Barnes & Barnes chronology
| Amazing Adult Fantasy (1984) | Sicks (1986) | Zabagabee: The Best of Barnes & Barnes (1987) |

= Sicks (album) =

Sicks is the fourth album released by novelty rock group Barnes & Barnes. It was originally released in 1986 by Rhino Records, and rereleased in 2005 by Oglio Records. Its title takes its name from the fact that it is their sixth non-single release (including their previous three albums and two EP's), and also that it was deliberately created as a "sick" album. A sticker on the shrinkwrap of the original LP read, "Warning! The sickest songs ever collected on one record."

Professional ratings
Review scores
| Source | Rating |
| Allmusic | link |

==Track listing==
All songs are by Barnes & Barnes, unless otherwise noted.

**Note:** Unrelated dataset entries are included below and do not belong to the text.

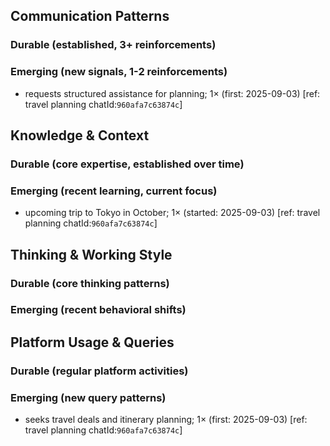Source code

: ## Communication Patterns
### Durable (established, 3+ reinforcements)

### Emerging (new signals, 1-2 reinforcements)
- requests structured assistance for planning; 1× (first: 2025-09-03) [ref: travel planning chatId:`960afa7c63874c`]

## Knowledge & Context
### Durable (core expertise, established over time)

### Emerging (recent learning, current focus)
- upcoming trip to Tokyo in October; 1× (started: 2025-09-03) [ref: travel planning chatId:`960afa7c63874c`]

## Thinking & Working Style
### Durable (core thinking patterns)

### Emerging (recent behavioral shifts)

## Platform Usage & Queries
### Durable (regular platform activities)

### Emerging (new query patterns)
- seeks travel deals and itinerary planning; 1× (first: 2025-09-03) [ref: travel planning chatId:`960afa7c63874c`]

1. "If You Wanna Be Happy" (Guida/Guida/Royster)
2. "Homophobic Dream #22"
3. "Pussy Whipped" (Mumy/Haimer/Ferrer/Joliffe)
4. "Dead Baby Hunt"
5. "Pizza Face"
6. "Lick Lap"
7. "Scary Love"
8. "Pineapple Princess" (Sherman/Sherman)
9. "Sit on My Lap and Call Me Daddy"
10. "Baby Come Home"
11. "Love Button"
12. "Pre-School Games"
13. "Smelly Finger Blues"
14. "I Hate the Boss" (originally titled "I Got a Job")
15. "Auto Suck" (bonus track)
16. "I Married Mama" (bonus track)
17. "Worse Than Slime" (bonus track)
18. "Blithering #2" (bonus track)
19. The Ballad of Scott Ehrlich" (bonus track)
20. "I Had Sex With Santa" (bonus track)
21. "The Ballad of Hall and Oates" (bonus track)
22. "What's New Pussycat" (bonus track)
23. "Condomized" (bonus track)
24. "Vowels" (bonus track)
25. "When You Die #2" (bonus track)

==Trivia==

1. The cover of the album is from the video of "Love Tap" from Spazchow.
2. "I Hate the Boss" was originally on the "lost" album Code of Honor, and was reworked for this album. It appears in its original form on Kodovoner
3. "Pussy Whipped" was co-written by actor Miguel Ferrer. It is through Bob and Bill's friendship with Miguel that got his father Jose Ferrer to appear in their video release Zabagabee.
4. Red Hot Chili Peppers bass guitarist, Flea, cameos in the "Pizza Face" music video as a pizza delivery man.